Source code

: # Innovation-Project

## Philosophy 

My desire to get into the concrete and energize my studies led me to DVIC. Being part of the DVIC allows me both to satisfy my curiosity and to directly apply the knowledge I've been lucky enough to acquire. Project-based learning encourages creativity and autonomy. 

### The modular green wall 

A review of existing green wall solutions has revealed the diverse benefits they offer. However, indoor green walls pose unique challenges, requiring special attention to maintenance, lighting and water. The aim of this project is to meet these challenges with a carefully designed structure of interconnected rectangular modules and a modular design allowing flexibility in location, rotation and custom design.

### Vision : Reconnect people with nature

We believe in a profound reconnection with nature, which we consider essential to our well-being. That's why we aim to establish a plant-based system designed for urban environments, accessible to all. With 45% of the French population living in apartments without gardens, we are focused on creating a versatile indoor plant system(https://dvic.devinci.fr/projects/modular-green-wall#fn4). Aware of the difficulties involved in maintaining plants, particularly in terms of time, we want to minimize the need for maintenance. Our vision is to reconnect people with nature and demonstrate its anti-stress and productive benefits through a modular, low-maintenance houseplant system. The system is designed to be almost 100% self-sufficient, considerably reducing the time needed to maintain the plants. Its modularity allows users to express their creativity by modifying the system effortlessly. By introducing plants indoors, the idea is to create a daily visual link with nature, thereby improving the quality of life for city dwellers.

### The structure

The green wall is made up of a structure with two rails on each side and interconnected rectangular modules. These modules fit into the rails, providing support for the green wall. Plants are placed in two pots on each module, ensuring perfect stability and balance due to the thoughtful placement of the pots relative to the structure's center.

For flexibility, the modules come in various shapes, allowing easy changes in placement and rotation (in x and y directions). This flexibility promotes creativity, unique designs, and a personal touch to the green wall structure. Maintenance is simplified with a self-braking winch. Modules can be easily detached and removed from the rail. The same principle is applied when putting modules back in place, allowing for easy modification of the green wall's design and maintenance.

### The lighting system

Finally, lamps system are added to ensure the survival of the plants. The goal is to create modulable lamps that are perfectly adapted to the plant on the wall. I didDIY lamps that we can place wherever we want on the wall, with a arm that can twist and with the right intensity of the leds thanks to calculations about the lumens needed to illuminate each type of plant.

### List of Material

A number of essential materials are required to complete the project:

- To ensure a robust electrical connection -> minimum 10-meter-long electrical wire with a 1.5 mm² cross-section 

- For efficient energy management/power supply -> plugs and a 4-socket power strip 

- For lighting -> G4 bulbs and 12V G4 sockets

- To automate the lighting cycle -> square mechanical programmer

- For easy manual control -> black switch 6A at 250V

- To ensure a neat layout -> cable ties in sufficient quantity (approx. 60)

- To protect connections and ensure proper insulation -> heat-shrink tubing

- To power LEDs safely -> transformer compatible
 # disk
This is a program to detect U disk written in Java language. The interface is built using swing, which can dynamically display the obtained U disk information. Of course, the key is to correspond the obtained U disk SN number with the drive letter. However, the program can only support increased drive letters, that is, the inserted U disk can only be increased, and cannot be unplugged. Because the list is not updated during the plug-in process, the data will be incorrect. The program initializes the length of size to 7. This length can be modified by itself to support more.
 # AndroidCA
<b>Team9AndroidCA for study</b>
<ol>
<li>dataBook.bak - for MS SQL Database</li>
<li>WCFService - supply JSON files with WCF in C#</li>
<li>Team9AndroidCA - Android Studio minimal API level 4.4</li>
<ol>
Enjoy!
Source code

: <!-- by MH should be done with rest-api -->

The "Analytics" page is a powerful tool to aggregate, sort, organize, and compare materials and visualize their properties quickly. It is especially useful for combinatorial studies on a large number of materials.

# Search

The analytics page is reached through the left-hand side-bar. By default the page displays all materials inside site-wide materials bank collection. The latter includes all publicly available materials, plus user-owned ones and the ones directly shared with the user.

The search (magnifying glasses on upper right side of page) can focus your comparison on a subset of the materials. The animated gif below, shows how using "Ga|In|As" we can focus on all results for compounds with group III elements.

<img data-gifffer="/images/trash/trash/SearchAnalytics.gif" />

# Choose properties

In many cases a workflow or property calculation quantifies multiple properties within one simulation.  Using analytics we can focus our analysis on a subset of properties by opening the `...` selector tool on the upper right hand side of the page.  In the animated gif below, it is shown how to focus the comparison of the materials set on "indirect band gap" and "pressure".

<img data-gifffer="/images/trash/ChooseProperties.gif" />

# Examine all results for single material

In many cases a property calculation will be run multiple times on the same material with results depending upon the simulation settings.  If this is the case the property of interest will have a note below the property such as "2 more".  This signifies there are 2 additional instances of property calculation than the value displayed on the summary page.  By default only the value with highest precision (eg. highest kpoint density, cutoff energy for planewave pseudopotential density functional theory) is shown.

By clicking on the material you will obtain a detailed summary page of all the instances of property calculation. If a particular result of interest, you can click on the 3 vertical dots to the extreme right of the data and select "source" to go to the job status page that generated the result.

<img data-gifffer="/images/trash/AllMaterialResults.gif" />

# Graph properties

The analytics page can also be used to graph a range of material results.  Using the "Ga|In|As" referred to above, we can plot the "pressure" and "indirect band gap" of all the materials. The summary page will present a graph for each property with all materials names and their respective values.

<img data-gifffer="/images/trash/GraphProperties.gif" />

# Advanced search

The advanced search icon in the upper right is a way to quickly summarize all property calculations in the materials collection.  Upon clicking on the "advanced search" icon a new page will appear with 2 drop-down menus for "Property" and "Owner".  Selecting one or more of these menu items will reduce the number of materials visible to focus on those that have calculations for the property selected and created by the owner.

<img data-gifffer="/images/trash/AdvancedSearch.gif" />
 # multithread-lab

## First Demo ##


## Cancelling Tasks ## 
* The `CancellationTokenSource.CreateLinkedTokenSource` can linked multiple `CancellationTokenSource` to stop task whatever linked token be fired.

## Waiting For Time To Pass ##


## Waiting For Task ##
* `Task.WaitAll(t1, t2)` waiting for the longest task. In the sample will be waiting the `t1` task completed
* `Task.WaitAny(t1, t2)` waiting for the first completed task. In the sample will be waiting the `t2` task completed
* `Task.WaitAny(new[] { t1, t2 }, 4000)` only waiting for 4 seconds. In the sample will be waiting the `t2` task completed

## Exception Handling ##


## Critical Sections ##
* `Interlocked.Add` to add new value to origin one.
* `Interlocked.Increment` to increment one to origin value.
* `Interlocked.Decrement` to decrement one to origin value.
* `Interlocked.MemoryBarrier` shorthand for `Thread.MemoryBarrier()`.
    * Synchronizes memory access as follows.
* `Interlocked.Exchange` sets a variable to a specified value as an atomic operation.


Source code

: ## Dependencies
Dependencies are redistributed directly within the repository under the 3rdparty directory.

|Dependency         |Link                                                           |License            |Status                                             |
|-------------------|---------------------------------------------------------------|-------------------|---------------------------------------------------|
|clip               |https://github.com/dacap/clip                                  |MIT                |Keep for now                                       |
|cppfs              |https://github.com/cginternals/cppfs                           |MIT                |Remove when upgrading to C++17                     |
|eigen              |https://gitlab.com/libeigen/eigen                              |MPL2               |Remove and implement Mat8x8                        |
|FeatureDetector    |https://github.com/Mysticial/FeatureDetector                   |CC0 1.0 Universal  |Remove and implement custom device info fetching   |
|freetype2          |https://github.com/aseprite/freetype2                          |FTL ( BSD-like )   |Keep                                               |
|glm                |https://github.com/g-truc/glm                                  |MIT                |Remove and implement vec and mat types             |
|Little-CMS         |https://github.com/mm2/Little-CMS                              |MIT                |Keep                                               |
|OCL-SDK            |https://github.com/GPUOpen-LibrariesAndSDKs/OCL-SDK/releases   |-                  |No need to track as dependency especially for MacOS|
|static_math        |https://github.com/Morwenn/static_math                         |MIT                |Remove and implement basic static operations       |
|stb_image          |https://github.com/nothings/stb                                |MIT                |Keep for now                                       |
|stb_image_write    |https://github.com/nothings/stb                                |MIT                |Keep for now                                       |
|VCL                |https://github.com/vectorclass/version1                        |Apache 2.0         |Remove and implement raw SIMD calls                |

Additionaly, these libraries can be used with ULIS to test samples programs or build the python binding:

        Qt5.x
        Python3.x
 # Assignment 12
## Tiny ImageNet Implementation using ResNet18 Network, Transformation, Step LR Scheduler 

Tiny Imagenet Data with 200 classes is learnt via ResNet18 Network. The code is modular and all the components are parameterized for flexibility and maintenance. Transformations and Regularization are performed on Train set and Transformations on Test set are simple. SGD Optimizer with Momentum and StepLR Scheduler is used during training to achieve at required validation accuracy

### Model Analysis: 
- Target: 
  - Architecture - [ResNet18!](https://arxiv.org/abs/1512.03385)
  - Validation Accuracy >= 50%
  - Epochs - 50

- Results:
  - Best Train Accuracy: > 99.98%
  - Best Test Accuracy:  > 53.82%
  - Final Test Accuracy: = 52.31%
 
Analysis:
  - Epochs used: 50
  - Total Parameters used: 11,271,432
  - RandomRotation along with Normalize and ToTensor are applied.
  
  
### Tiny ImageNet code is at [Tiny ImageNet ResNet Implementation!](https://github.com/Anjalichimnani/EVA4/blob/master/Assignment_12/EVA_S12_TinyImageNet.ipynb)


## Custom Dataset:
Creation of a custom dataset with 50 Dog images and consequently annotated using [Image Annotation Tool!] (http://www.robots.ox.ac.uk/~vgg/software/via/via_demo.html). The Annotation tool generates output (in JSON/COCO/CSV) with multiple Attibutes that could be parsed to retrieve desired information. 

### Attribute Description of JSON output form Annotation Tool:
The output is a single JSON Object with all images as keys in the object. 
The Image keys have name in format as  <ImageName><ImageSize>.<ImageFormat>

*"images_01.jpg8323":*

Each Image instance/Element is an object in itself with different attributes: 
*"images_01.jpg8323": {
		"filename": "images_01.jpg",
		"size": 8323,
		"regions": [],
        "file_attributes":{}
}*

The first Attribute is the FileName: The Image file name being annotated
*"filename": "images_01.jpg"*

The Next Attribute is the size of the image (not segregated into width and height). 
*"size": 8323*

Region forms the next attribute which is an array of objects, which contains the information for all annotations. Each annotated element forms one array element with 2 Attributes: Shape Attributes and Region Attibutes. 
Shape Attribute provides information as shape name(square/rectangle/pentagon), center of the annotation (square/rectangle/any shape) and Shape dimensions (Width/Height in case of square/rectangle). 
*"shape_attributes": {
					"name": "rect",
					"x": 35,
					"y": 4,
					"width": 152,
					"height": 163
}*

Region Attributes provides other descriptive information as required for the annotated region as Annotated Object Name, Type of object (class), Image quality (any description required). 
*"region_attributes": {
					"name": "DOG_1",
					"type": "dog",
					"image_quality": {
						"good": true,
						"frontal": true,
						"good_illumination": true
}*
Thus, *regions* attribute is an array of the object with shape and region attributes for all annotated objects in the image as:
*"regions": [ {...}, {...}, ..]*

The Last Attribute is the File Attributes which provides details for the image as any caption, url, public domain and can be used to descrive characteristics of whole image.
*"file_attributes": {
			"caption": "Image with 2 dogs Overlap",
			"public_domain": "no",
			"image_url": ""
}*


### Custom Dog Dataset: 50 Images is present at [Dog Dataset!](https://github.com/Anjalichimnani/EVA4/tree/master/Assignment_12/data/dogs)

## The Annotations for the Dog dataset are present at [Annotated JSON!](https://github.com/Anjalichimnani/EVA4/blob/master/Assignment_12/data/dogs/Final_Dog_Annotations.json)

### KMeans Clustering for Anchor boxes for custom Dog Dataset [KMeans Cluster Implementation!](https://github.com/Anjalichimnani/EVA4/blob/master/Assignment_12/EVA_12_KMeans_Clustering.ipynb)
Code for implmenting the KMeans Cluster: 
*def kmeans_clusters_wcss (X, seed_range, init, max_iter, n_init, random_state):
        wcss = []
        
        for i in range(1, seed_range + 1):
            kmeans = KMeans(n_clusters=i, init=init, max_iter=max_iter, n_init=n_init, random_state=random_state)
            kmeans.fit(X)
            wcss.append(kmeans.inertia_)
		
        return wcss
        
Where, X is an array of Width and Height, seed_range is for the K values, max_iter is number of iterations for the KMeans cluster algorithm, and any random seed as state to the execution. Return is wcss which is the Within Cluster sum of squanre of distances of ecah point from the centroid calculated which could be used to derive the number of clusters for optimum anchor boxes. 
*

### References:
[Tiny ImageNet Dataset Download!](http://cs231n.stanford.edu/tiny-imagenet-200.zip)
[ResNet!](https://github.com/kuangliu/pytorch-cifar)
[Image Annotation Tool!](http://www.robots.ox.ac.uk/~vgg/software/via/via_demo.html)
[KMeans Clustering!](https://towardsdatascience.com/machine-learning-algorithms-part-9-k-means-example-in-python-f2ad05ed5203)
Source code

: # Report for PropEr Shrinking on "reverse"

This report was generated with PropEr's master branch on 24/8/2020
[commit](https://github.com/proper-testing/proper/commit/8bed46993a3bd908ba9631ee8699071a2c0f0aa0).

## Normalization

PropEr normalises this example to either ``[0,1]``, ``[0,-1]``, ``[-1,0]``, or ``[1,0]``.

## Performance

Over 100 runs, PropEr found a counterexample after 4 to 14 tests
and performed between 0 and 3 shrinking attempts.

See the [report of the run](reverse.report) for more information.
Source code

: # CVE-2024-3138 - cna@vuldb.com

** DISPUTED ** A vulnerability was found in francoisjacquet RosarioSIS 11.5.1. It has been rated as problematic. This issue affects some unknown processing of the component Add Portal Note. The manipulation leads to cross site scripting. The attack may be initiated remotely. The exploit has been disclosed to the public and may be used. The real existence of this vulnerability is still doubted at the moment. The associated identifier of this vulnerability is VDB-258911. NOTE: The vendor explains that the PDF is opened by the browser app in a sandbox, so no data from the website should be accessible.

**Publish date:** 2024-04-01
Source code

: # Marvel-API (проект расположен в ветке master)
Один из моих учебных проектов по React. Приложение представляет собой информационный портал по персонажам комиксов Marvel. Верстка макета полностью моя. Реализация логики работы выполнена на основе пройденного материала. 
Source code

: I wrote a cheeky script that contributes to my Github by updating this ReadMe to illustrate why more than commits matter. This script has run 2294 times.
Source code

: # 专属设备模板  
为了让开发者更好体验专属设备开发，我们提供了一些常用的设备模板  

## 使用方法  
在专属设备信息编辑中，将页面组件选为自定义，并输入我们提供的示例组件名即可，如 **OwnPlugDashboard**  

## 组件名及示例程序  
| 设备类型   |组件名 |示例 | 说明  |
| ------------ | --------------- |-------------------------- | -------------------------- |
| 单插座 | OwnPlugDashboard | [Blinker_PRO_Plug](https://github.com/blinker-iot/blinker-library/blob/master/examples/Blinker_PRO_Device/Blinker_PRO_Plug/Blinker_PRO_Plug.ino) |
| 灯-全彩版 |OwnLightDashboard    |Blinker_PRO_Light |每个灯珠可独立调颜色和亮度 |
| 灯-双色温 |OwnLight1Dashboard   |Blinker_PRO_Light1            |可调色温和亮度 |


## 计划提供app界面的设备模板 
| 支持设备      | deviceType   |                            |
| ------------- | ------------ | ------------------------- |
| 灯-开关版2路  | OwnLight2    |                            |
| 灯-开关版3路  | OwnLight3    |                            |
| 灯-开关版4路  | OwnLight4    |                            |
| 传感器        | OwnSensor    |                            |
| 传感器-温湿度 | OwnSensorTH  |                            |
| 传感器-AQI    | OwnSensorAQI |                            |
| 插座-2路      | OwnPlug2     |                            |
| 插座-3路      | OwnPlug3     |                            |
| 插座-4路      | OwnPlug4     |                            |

§ Work instructions: Each line in the data that holds the string "nothings" should be found and copied.

§ Answer space:
|stb_image          |https://github.com/nothings/stb                                |MIT                |Keep for now                                       |
|stb_image_write    |https://github.com/nothings/stb                                |MIT                |Keep for now                                       |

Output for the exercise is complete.